How do you find the time and energy to be creative while working full-time as an occupational therapist? Occupational therapy is a profession that inherently values a work/life balance. I sometimes find this ironic, as it’s easy for me to get in an unmotivated art rut. Although, I find lots of ways to kickstart my creativity again like getting outdoors, riding my bicycle along the coast, spending a long weekend on Hornby or visiting local galleries. It’s phenomenal how my focus will shift, and I’ll be inspired to sit down at my easel again to revisit a long-forgotten canvas. And once I’m painting I realize (yet again)…I love this…why did I procrastinate for so long? I also have a nice little home studio that is cozy and comfortable so having that dedicated space is really important to me.
How did you connect with the Gallery at Mattick’s Farm? Why is it a good fit for you? Dawn Casson discovered my work and approached me a couple of years ago.

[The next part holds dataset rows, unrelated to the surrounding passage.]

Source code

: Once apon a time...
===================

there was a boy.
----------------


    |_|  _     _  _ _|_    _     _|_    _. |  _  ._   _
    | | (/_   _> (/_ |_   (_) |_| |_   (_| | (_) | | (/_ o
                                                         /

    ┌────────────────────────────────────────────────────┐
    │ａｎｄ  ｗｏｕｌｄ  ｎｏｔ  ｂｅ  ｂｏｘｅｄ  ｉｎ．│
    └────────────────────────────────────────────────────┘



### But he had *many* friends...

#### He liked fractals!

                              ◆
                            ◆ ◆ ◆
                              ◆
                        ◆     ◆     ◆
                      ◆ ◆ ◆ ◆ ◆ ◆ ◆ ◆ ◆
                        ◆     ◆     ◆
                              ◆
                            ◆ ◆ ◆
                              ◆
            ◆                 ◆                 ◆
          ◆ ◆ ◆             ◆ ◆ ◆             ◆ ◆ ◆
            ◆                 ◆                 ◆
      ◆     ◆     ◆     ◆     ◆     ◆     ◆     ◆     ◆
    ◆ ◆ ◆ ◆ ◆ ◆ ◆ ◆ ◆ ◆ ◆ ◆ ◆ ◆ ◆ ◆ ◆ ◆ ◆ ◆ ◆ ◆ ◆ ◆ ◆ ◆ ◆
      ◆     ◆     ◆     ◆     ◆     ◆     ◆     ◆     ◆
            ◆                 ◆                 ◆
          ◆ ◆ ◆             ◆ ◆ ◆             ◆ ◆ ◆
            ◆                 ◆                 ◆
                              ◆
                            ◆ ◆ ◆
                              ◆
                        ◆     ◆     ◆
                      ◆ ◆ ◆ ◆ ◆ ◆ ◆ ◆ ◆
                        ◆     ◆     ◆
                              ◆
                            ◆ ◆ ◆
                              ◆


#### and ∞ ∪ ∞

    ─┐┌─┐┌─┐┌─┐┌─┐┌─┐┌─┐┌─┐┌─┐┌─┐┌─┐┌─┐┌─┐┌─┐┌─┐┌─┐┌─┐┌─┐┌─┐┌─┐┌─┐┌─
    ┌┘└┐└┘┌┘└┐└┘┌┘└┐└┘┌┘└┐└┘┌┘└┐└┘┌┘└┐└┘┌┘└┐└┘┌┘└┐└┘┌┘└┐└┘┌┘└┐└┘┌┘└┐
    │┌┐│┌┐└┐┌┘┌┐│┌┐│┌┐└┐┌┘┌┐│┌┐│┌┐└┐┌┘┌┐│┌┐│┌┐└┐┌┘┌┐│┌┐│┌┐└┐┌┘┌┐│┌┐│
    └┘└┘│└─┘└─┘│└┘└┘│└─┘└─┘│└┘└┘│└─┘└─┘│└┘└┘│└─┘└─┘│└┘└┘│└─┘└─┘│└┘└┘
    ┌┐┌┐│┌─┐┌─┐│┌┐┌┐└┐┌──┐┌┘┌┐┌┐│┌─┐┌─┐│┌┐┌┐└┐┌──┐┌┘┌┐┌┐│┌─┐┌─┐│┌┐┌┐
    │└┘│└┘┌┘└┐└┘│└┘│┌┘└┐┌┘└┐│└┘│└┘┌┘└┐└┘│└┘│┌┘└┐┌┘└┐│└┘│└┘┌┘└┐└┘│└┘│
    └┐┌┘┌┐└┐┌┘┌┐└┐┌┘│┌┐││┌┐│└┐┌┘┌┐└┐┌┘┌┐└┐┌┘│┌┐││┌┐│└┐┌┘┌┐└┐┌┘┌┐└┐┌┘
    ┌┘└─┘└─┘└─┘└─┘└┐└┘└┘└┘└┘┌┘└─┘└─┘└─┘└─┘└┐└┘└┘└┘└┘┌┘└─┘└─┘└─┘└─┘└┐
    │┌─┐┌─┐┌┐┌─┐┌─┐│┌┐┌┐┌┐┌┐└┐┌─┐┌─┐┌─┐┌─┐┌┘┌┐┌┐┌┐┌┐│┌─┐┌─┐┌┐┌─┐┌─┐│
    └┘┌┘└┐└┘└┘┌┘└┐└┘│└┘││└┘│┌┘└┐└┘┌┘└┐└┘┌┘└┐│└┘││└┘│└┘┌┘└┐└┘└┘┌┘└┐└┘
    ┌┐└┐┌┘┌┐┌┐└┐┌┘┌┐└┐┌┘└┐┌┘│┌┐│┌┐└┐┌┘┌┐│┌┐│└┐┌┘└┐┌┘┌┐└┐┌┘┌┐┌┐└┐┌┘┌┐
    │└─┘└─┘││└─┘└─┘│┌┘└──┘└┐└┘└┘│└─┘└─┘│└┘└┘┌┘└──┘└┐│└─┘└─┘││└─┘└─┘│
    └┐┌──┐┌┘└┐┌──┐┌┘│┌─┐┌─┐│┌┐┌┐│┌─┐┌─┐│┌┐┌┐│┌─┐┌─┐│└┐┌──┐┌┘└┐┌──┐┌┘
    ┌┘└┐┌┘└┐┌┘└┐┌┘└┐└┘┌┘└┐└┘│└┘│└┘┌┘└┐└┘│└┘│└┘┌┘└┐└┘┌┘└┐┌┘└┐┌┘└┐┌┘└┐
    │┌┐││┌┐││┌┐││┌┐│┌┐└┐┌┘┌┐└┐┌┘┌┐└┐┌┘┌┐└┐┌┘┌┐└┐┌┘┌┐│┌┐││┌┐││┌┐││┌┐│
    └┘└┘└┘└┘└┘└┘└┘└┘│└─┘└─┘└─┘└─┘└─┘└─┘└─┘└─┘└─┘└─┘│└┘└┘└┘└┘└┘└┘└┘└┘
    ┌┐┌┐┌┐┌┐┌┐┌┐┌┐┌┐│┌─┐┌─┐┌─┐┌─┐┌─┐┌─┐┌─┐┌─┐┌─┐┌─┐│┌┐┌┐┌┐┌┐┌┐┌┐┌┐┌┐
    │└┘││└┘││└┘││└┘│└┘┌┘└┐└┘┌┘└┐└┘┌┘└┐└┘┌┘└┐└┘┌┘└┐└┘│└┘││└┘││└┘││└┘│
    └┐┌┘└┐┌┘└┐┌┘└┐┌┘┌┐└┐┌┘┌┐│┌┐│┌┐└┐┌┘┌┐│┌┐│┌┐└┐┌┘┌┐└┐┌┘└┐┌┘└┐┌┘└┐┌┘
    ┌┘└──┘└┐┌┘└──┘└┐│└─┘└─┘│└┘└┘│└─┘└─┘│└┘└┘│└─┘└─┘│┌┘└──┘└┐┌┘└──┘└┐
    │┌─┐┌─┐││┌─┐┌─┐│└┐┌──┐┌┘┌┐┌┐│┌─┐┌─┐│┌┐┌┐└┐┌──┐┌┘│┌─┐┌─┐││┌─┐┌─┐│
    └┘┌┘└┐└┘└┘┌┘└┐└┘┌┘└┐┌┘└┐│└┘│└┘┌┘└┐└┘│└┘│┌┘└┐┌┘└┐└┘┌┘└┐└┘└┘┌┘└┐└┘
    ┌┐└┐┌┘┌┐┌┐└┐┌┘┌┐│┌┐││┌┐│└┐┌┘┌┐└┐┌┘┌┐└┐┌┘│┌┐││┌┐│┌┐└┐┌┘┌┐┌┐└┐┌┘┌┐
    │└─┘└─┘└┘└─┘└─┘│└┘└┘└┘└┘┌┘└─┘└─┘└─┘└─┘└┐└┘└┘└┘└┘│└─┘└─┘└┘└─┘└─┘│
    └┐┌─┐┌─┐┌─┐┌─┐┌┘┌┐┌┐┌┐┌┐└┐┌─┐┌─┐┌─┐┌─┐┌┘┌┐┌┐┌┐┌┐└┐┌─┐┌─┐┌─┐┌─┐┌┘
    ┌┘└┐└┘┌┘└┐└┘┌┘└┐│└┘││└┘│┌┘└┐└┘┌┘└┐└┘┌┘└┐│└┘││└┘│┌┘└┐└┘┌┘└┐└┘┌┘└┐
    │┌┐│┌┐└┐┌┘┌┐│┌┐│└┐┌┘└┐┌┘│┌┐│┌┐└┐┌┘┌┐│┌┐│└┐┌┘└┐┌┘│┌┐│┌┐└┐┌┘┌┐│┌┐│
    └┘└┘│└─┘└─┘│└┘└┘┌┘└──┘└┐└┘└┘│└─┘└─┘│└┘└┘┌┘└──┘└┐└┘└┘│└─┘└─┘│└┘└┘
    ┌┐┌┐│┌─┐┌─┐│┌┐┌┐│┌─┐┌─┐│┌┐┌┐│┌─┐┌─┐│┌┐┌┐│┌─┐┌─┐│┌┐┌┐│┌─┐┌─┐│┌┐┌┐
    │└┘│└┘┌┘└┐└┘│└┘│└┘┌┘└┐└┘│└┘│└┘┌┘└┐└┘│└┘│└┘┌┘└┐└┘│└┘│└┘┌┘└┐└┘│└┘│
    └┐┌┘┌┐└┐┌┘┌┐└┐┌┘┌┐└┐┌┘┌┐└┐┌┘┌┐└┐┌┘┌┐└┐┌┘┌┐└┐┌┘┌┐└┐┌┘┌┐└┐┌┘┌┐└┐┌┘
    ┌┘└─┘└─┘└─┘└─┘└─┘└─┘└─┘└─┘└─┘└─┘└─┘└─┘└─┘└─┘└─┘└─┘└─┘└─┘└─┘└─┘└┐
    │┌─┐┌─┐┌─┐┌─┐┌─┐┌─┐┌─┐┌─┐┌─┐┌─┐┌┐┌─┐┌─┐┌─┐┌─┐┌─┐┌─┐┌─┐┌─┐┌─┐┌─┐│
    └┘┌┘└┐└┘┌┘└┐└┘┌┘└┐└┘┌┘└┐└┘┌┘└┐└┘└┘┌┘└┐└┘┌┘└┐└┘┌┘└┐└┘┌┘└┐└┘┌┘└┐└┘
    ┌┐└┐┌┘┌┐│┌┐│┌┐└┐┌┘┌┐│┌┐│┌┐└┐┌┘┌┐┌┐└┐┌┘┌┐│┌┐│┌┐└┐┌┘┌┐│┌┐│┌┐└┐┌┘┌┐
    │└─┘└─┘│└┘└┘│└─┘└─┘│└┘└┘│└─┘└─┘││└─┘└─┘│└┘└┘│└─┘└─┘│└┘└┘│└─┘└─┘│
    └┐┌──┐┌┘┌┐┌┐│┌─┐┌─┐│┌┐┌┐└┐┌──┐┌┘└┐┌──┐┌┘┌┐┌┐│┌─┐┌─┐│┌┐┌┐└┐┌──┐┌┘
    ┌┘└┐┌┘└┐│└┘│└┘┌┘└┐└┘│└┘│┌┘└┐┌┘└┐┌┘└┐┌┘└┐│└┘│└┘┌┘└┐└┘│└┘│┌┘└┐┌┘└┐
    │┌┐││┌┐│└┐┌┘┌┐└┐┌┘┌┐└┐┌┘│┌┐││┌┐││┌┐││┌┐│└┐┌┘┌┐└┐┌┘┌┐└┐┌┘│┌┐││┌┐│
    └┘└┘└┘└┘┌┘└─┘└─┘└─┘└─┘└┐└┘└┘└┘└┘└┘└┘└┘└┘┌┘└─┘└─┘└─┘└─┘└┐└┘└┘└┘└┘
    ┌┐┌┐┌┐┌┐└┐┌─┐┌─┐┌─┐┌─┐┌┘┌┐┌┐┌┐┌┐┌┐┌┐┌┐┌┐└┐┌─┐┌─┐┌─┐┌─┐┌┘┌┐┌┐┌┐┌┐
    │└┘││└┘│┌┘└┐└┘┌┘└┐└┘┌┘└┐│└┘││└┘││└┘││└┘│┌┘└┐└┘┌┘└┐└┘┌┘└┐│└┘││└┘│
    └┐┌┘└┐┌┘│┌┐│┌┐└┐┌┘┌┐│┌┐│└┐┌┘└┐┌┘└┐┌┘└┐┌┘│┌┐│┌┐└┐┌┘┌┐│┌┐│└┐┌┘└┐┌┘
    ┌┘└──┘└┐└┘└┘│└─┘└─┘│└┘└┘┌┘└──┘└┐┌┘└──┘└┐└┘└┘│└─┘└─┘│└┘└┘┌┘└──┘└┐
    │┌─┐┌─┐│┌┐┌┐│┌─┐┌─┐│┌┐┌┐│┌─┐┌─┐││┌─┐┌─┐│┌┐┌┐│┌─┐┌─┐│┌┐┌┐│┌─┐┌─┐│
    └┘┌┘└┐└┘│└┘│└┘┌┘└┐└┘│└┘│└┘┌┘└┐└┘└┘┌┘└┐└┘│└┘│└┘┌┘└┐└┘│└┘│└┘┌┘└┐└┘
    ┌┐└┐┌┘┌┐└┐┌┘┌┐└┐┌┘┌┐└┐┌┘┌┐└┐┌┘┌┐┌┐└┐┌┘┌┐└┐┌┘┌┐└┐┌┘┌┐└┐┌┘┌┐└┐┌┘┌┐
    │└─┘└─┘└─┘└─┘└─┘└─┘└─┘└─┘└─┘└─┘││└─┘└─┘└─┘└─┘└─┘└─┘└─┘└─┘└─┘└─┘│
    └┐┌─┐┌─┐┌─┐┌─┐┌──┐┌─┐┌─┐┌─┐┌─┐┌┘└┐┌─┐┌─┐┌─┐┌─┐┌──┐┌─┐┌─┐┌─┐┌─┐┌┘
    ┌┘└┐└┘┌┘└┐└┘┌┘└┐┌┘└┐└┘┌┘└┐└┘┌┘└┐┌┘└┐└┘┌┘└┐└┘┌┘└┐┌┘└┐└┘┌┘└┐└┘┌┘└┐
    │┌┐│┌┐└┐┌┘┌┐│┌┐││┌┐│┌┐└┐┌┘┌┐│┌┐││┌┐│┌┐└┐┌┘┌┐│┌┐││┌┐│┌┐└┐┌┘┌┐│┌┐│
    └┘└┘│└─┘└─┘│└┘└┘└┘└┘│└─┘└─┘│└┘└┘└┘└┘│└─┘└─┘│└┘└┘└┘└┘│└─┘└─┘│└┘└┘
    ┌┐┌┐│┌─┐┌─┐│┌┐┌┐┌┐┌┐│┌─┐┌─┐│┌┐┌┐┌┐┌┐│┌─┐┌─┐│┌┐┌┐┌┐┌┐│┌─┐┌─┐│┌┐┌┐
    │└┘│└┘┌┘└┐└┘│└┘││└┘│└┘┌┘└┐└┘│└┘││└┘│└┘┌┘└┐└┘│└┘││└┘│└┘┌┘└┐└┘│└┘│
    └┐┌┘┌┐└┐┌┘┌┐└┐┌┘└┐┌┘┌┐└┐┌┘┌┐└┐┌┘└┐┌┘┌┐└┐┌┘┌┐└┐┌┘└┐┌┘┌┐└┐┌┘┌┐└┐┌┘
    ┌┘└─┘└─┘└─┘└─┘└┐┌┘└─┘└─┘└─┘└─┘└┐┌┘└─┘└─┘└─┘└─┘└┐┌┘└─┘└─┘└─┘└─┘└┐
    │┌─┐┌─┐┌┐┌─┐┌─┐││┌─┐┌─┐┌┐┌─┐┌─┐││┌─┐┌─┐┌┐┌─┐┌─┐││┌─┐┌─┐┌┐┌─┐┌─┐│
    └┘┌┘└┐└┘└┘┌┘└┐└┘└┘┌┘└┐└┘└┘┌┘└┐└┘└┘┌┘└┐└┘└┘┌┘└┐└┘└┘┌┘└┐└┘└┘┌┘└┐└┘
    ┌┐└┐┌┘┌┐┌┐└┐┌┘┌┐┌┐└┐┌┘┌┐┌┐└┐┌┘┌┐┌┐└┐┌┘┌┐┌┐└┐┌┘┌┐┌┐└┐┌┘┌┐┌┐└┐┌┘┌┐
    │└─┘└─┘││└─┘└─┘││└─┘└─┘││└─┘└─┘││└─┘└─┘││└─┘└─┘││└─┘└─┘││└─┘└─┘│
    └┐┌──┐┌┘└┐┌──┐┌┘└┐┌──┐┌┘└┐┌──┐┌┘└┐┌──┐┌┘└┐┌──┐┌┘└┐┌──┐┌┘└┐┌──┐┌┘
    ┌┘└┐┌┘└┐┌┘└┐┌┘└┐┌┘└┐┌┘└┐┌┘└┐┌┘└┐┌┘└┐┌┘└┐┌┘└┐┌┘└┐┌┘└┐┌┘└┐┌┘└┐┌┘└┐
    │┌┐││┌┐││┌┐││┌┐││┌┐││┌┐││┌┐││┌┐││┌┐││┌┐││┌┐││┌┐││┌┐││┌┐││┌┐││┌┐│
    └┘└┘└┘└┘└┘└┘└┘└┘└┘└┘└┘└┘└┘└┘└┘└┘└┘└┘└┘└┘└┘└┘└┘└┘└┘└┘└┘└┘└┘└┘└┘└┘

She recognized that I could bring something unique to her gallery which I found flattering. I had been to Mattick’s Gallery before as Mattick’s Farm was a frequent stop on my bike commute and I admired many of the artists she represented. It’s a beautifully curated gallery and being invited to show my work there made me feel like I was in good company.
Dawn has been patient as I’ve steadily built my body of work. I have my first solo show in April 2018. This will be my first opportunity to get a sense of how my paintings will be received. It has been a number of years since I have shown my work in Victoria and I feel it will be a good time and place for me to reintroduce myself to the art scene here.